Activity:
Each entry below should be returned exactly as is, with the pictures removed.

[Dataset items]
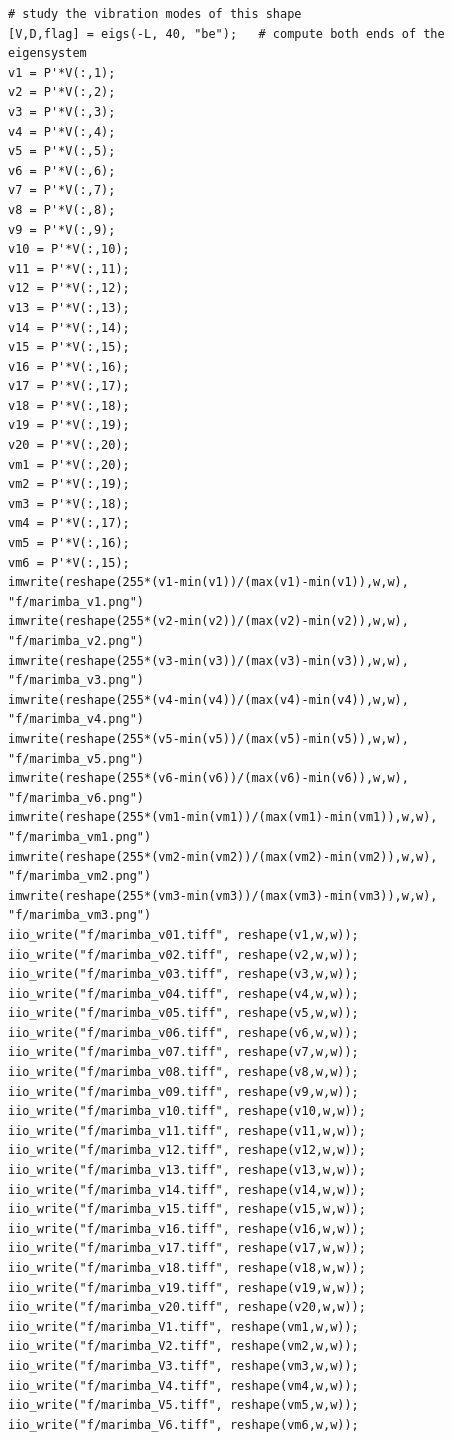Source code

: \documentclass[a4paper,11pt]{article}
\begin{document}
\begin{verbatim}
# study the vibration modes of this shape
[V,D,flag] = eigs(-L, 40, "be");   # compute both ends of the eigensystem
v1 = P'*V(:,1);
v2 = P'*V(:,2);
v3 = P'*V(:,3);
v4 = P'*V(:,4);
v5 = P'*V(:,5);
v6 = P'*V(:,6);
v7 = P'*V(:,7);
v8 = P'*V(:,8);
v9 = P'*V(:,9);
v10 = P'*V(:,10);
v11 = P'*V(:,11);
v12 = P'*V(:,12);
v13 = P'*V(:,13);
v14 = P'*V(:,14);
v15 = P'*V(:,15);
v16 = P'*V(:,16);
v17 = P'*V(:,17);
v18 = P'*V(:,18);
v19 = P'*V(:,19);
v20 = P'*V(:,20);
vm1 = P'*V(:,20);
vm2 = P'*V(:,19);
vm3 = P'*V(:,18);
vm4 = P'*V(:,17);
vm5 = P'*V(:,16);
vm6 = P'*V(:,15);
imwrite(reshape(255*(v1-min(v1))/(max(v1)-min(v1)),w,w), "f/marimba_v1.png")
imwrite(reshape(255*(v2-min(v2))/(max(v2)-min(v2)),w,w), "f/marimba_v2.png")
imwrite(reshape(255*(v3-min(v3))/(max(v3)-min(v3)),w,w), "f/marimba_v3.png")
imwrite(reshape(255*(v4-min(v4))/(max(v4)-min(v4)),w,w), "f/marimba_v4.png")
imwrite(reshape(255*(v5-min(v5))/(max(v5)-min(v5)),w,w), "f/marimba_v5.png")
imwrite(reshape(255*(v6-min(v6))/(max(v6)-min(v6)),w,w), "f/marimba_v6.png")
imwrite(reshape(255*(vm1-min(vm1))/(max(vm1)-min(vm1)),w,w), "f/marimba_vm1.png")
imwrite(reshape(255*(vm2-min(vm2))/(max(vm2)-min(vm2)),w,w), "f/marimba_vm2.png")
imwrite(reshape(255*(vm3-min(vm3))/(max(vm3)-min(vm3)),w,w), "f/marimba_vm3.png")
iio_write("f/marimba_v01.tiff", reshape(v1,w,w));
iio_write("f/marimba_v02.tiff", reshape(v2,w,w));
iio_write("f/marimba_v03.tiff", reshape(v3,w,w));
iio_write("f/marimba_v04.tiff", reshape(v4,w,w));
iio_write("f/marimba_v05.tiff", reshape(v5,w,w));
iio_write("f/marimba_v06.tiff", reshape(v6,w,w));
iio_write("f/marimba_v07.tiff", reshape(v7,w,w));
iio_write("f/marimba_v08.tiff", reshape(v8,w,w));
iio_write("f/marimba_v09.tiff", reshape(v9,w,w));
iio_write("f/marimba_v10.tiff", reshape(v10,w,w));
iio_write("f/marimba_v11.tiff", reshape(v11,w,w));
iio_write("f/marimba_v12.tiff", reshape(v12,w,w));
iio_write("f/marimba_v13.tiff", reshape(v13,w,w));
iio_write("f/marimba_v14.tiff", reshape(v14,w,w));
iio_write("f/marimba_v15.tiff", reshape(v15,w,w));
iio_write("f/marimba_v16.tiff", reshape(v16,w,w));
iio_write("f/marimba_v17.tiff", reshape(v17,w,w));
iio_write("f/marimba_v18.tiff", reshape(v18,w,w));
iio_write("f/marimba_v19.tiff", reshape(v19,w,w));
iio_write("f/marimba_v20.tiff", reshape(v20,w,w));
iio_write("f/marimba_V1.tiff", reshape(vm1,w,w));
iio_write("f/marimba_V2.tiff", reshape(vm2,w,w));
iio_write("f/marimba_V3.tiff", reshape(vm3,w,w));
iio_write("f/marimba_V4.tiff", reshape(vm4,w,w));
iio_write("f/marimba_V5.tiff", reshape(vm5,w,w));
iio_write("f/marimba_V6.tiff", reshape(vm6,w,w));
\end{verbatim}
\end{document}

Answer to this task:
Source code

: \documentclass[a4paper,11pt]{article}
\begin{document}
\begin{verbatim}
# study the vibration modes of this shape
[V,D,flag] = eigs(-L, 40, "be");   # compute both ends of the eigensystem
v1 = P'*V(:,1);
v2 = P'*V(:,2);
v3 = P'*V(:,3);
v4 = P'*V(:,4);
v5 = P'*V(:,5);
v6 = P'*V(:,6);
v7 = P'*V(:,7);
v8 = P'*V(:,8);
v9 = P'*V(:,9);
v10 = P'*V(:,10);
v11 = P'*V(:,11);
v12 = P'*V(:,12);
v13 = P'*V(:,13);
v14 = P'*V(:,14);
v15 = P'*V(:,15);
v16 = P'*V(:,16);
v17 = P'*V(:,17);
v18 = P'*V(:,18);
v19 = P'*V(:,19);
v20 = P'*V(:,20);
vm1 = P'*V(:,20);
vm2 = P'*V(:,19);
vm3 = P'*V(:,18);
vm4 = P'*V(:,17);
vm5 = P'*V(:,16);
vm6 = P'*V(:,15);
imwrite(reshape(255*(v1-min(v1))/(max(v1)-min(v1)),w,w), "f/marimba_v1.png")
imwrite(reshape(255*(v2-min(v2))/(max(v2)-min(v2)),w,w), "f/marimba_v2.png")
imwrite(reshape(255*(v3-min(v3))/(max(v3)-min(v3)),w,w), "f/marimba_v3.png")
imwrite(reshape(255*(v4-min(v4))/(max(v4)-min(v4)),w,w), "f/marimba_v4.png")
imwrite(reshape(255*(v5-min(v5))/(max(v5)-min(v5)),w,w), "f/marimba_v5.png")
imwrite(reshape(255*(v6-min(v6))/(max(v6)-min(v6)),w,w), "f/marimba_v6.png")
imwrite(reshape(255*(vm1-min(vm1))/(max(vm1)-min(vm1)),w,w), "f/marimba_vm1.png")
imwrite(reshape(255*(vm2-min(vm2))/(max(vm2)-min(vm2)),w,w), "f/marimba_vm2.png")
imwrite(reshape(255*(vm3-min(vm3))/(max(vm3)-min(vm3)),w,w), "f/marimba_vm3.png")
iio_write("f/marimba_v01.tiff", reshape(v1,w,w));
iio_write("f/marimba_v02.tiff", reshape(v2,w,w));
iio_write("f/marimba_v03.tiff", reshape(v3,w,w));
iio_write("f/marimba_v04.tiff", reshape(v4,w,w));
iio_write("f/marimba_v05.tiff", reshape(v5,w,w));
iio_write("f/marimba_v06.tiff", reshape(v6,w,w));
iio_write("f/marimba_v07.tiff", reshape(v7,w,w));
iio_write("f/marimba_v08.tiff", reshape(v8,w,w));
iio_write("f/marimba_v09.tiff", reshape(v9,w,w));
iio_write("f/marimba_v10.tiff", reshape(v10,w,w));
iio_write("f/marimba_v11.tiff", reshape(v11,w,w));
iio_write("f/marimba_v12.tiff", reshape(v12,w,w));
iio_write("f/marimba_v13.tiff", reshape(v13,w,w));
iio_write("f/marimba_v14.tiff", reshape(v14,w,w));
iio_write("f/marimba_v15.tiff", reshape(v15,w,w));
iio_write("f/marimba_v16.tiff", reshape(v16,w,w));
iio_write("f/marimba_v17.tiff", reshape(v17,w,w));
iio_write("f/marimba_v18.tiff", reshape(v18,w,w));
iio_write("f/marimba_v19.tiff", reshape(v19,w,w));
iio_write("f/marimba_v20.tiff", reshape(v20,w,w));
iio_write("f/marimba_V1.tiff", reshape(vm1,w,w));
iio_write("f/marimba_V2.tiff", reshape(vm2,w,w));
iio_write("f/marimba_V3.tiff", reshape(vm3,w,w));
iio_write("f/marimba_V4.tiff", reshape(vm4,w,w));
iio_write("f/marimba_V5.tiff", reshape(vm5,w,w));
iio_write("f/marimba_V6.tiff", reshape(vm6,w,w));
\end{verbatim}
\end{document}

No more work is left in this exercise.